Thursday Morning Reads

Morning Reads











And just like that, the volatility came back. A tarnished earnings report from Meta Platforms (FB), formerly known as Facebook, dented whatever sentiment the market seemed to take hold of over the last few days following the big reverberations seen in January. Shares of Meta tumbled 23% in after-hours trading on Wednesday, wiping out $200B in market capitalization, while the worries spilled over to Nasdaq futures, which slid more than 2% overnight (that came after the biggest four-day rally since November 2020).

Analyst commentary: "It's a black eye quarter," Wedbush's Dan Ives said following the Q4 results. "It's a dark chapter quarter at a time when the bulls need to see good news."

Investors were surprised by weaker user growth (DAUs missed estimates of 1.95B), while Meta gave a disappointing sales forecast for the current period ($27B-$29B vs. $30.3B). Looking under the surface, one can see that the vast majority of Facebook's revenue comes from targeted advertising, though the company has been severely hurt by Apple's (NASDAQ:AAPL) privacy changes, which will result in a $10B hit in 2022. CEO Mark Zuckerberg also acknowledged that Meta is facing serious competition for user time and attention (think TikTok and Roblox (RBLX)), causing the company to pivot into a whole new arena: the Metaverse.
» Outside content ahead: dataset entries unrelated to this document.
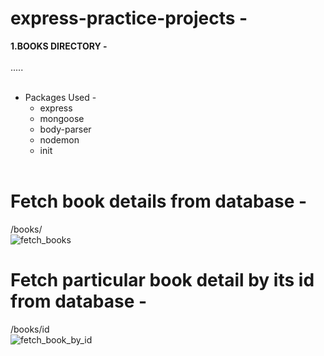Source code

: # express-practice-projects -
<b>1.BOOKS DIRECTORY - </b><br><br>
.....<br><br>
* Packages Used - <br>
  * express<br>
  * mongoose<br>
  * body-parser<br>
  * nodemon<br>
  * init<br><br>
# Fetch book details from database -
/books/<br>
![fetch_books](https://user-images.githubusercontent.com/100152824/162209124-c90e4bd3-c539-4854-943f-8a135379b2d9.png)
# Fetch particular book detail by its id from database -
/books/id<br>
![fetch_book_by_id](https://user-images.githubusercontent.com/100152824/162209932-c2510519-4fde-453d-9e9d-87b3b85508ea.png)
Outlook: Meta still has to convince shareholders that its embrace of the Metaverse will pay off, and despite the rebranding, the company at the moment is primarily an advertising company. "They're a basketball player saying that they're a skier," Dan Ives pointed out in an interview. Many say the firm will also have to sink big bucks and capex to get ahead of the curve in developing the Metaverse, where it will have the opportunity to make revenue from transaction-based or token-based sales (like NFTs) and not only from advertising.

Tech trouble

When Facebook (FB) sneezes, it's no surprise that other social media companies catch a cold. Related stocks crumbled in the AH session on Wednesday, with shares of Twitter (TWTR) declining 8%, Pinterest (PINS) dropping 10% and Snap (SNAP) slumping more than 17%. For good measure, semi-social name Alphabet (GOOGGOOGL) was also in the red, falling almost 2% even though it flexed its muscles during regular trade following its own upbeat quarterly numbers.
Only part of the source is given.